Known as Paterson’s prodigal son, and “the greatest of all Colts,” Roswell L. Colt, acquired great wealth in the shipping industry, was married in 1811 to Margaret Oliver, and became the head of the S.U.M. in 1814. He was the son of Peter Colt, a revolutionary war veteran and one of the founders of Paterson, NJ. (You might recall Peter Colt from my earlier blog.) R.L. was so moved by the city that he wanted to make it the home for his growing family. He chose this hill to erect a grand estate, at the center of the city, which would later be called Colt’s Hill. But R.L. didn’t only buy the hill, he purchased all there was of Paterson, at the price of $150,000 and…his marriage.
R.L.’s wife was not too keen on the idea of living in Paterson, at least, not here. The couple only recently moved from Connecticut to New York, and Margaret, daughter of one the wealthiest men in the country at the time, preferred to build the family home on Garret Mountain, as Lambert’s Castle, Belle Vista, had not yet been built. R.L. was adamant about his decision and the couple soon separated. As Margaret moved to Paris with six of the couple’s fifteen children, R.L. had laborers move soil and plants from Garret Mountain to this sandy hill (clearly visible in the enlarged 1835 map below) and proceeded to build his estate.
The Colt Mansion was made from brown sandstone, and the sprawling estate on top if its now massive hill boasted hothouses, a lush landscape, as well as a separate home for the groundskeeper. For years R.L. entertained some of the most notable people in the country at his home on the hill, and basically controlled the city below from it. He pretty much drew and redrew the map of Paterson, buying property, naming the streets, and donating monies towards churches and schools. He was truly the governor in all respects of the word.
R.L. called Paterson his home until his death in 1856. As a testament to his prominence, nearly all of the factories and Downtown businesses closed down the day of his funeral and his procession included over 2,000 people…on foot. R.L., his children and his extended family breathed life into Paterson.

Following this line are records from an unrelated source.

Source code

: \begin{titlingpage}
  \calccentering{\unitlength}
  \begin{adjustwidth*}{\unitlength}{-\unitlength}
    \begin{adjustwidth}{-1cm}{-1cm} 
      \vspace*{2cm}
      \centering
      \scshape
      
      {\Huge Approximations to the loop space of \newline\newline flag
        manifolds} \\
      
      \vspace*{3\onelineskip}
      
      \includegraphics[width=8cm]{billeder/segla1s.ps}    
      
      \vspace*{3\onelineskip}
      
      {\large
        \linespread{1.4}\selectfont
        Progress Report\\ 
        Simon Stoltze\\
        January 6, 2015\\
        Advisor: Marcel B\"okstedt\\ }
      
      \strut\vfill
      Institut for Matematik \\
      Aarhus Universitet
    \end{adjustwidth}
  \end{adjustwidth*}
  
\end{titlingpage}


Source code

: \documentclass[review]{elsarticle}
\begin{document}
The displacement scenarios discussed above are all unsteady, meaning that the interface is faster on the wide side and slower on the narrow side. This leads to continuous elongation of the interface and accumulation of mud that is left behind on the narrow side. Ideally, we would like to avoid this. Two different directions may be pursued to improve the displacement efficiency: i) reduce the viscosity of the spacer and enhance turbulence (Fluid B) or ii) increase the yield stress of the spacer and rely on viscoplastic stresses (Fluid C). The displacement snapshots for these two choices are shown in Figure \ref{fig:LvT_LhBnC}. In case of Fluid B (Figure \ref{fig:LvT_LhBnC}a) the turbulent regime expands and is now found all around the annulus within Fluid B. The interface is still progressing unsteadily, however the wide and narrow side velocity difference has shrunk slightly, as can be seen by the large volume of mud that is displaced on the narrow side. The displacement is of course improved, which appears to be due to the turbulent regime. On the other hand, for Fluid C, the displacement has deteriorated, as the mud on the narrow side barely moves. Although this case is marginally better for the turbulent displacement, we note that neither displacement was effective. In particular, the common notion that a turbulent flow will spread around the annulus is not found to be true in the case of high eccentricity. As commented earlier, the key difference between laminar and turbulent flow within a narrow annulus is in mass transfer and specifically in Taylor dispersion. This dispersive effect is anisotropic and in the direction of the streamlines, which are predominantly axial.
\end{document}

They not only made it their home, they greatly influenced its development as the cradle of the American Industrial Revolution.
Though it is difficult to place the exact location of Colt’s mansion, it is safe to say that Colt’s Hill itself has proved central to the city’s progress.* The uninhabited mansion was razed in 1891 in order to further the growing city’s development. The Passaic County Courthouse and Post Office were erected on what was then Hotel Street in 1898 and 1899, respectively, and Paterson proceeded to prosper around them. Center City Mall now pulses at the heart of Downtown Paterson with the promise of a new generation of revitalization. So the next time you visit Paterson, go shopping in our mall, grab a latte at the a.m. Café, look up at our glittering dome, meet Victor Cruz at a book signing at the Planet 301 Arcade, or see a show at the new Fabian 8; and when you look at the mall map, know “you are here,” at the top of Colt’s Hill in the center of our great city.
*Note: Sources state the property was located at Main between Ward and Grand, facing Grand. I approximated the location of the mansion as being at Center City based on the location of the sandy hill on the 1835 map, judging from the view provided by the above photograph taken from St. John’s Cathedral at Main & Grand, and based on the position of Smith Street in various maps from later years. However, based on later maps and a source describing the mansion as being on a small hill opposite the location of the old Passaic County Jail, it is more likely that the mansion sat closer to the Passaic County Courthouse. Regardless, the intent of the blog was to convey the importance of Colt’s Hill as the center of the city, as thought by original city planner, Pierre L’Enfant, now being a center for commerce and the seat of County government.